O saudoso Paulo Freire falou certa feita, na abertura do Congresso Brasileiro de Leitura, realizado em Campinas, em novembro de 1981,
sobre a importância do ato de ler; esta fala tornou-se um dos artigos que compõem um livro muito especial com o mesmo título, e serviu de referência para a reflexão de muitos a cerca da leitura.
Ele falava não apenas da leitura do que escrito está nos livros, mas da leitura de mundo, aquela que antecede a leitura da palavra. Falava de sua infância, de suas impressões, do universo que o cercava e da compreensão, já adulto, de como o ato de ler foi importante em sua experiência existencial.
Contudo, ao falar deste tema ele não se referia à uma leitura realizada nos moldes antigos em que não se pedia do sujeito uma compreensão profunda daquilo que se lia, mas como um processo que envolve uma compreensão crítica do ato de ler, que não se esgota na decodificação pura da palavra escrita ou da linguagem escrita, mas que se antecipa e se alonga na inteligência do mundo (FREIRE, 1989), processo pelo qual passou ao escrever sobre o tema para o evento em que iria falar.

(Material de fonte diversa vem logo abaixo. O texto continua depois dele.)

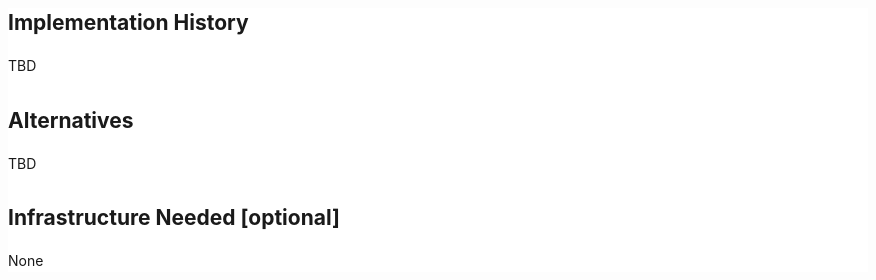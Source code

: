 ## Implementation History

TBD

## Alternatives

TBD

## Infrastructure Needed [optional]

None

[ocm-addon-framework]:https://github.com/open-cluster-management-io/addon-framework
[ocp-cluster-logging-operator]:https://github.com/openshift/cluster-logging-operator
[ocp-clusterlogforwarder-outputsecretspec]:https://github.com/openshift/cluster-logging-operator/blob/627b0c7f8c993f89250756d9601d1a632b024c94/apis/logging/v1/cluster_log_forwarder_types.go#L226-L265
[ocp-clusterlogforward-outputtypespec]:https://github.com/openshift/cluster-logging-operator/blob/627b0c7f8c993f89250756d9601d1a632b024c94/apis/logging/v1/output_types.go#L21-L40
[opentelemetry-collector-auth]:https://opentelemetry.io/docs/collector/configuration/#authentication
[opentelemetry-operator]:https://console-openshift-console.apps.ptsirakiaws2311285.devcluster.openshift.com/github.com/open-telemetry/opentelemetry-operator
[rhacm-multi-cluster-observability]:https://github.com/stolostron/multicluster-observability-operator/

Freire , ao escrever sobre sua compreensão de aquisição de leitura, “primeiro, a “leitura” do mundo, do pequeno mundo em que se movia; depois, a leitura da palavra que nem sempre, ao longo de sua escolarização, foi a leitura da “palavramundo.”. (FREIRE, 1989), e de sua importância, nos leva a refletir sobre nós mesmos e a forma como fomos tomando ciência ( na medida em que líamos o mundo) de que haviam palavras, frases, textos, livros a serem lidos, e que tudo isso ampliaria uma visão já existente, a complementaria ao invés de tomar seu espaço.
Mas, por qual motivo trago Paulo Freire que tanto se dedicou à alfabetização de jovens e adultos para o universo da Educação Infantil?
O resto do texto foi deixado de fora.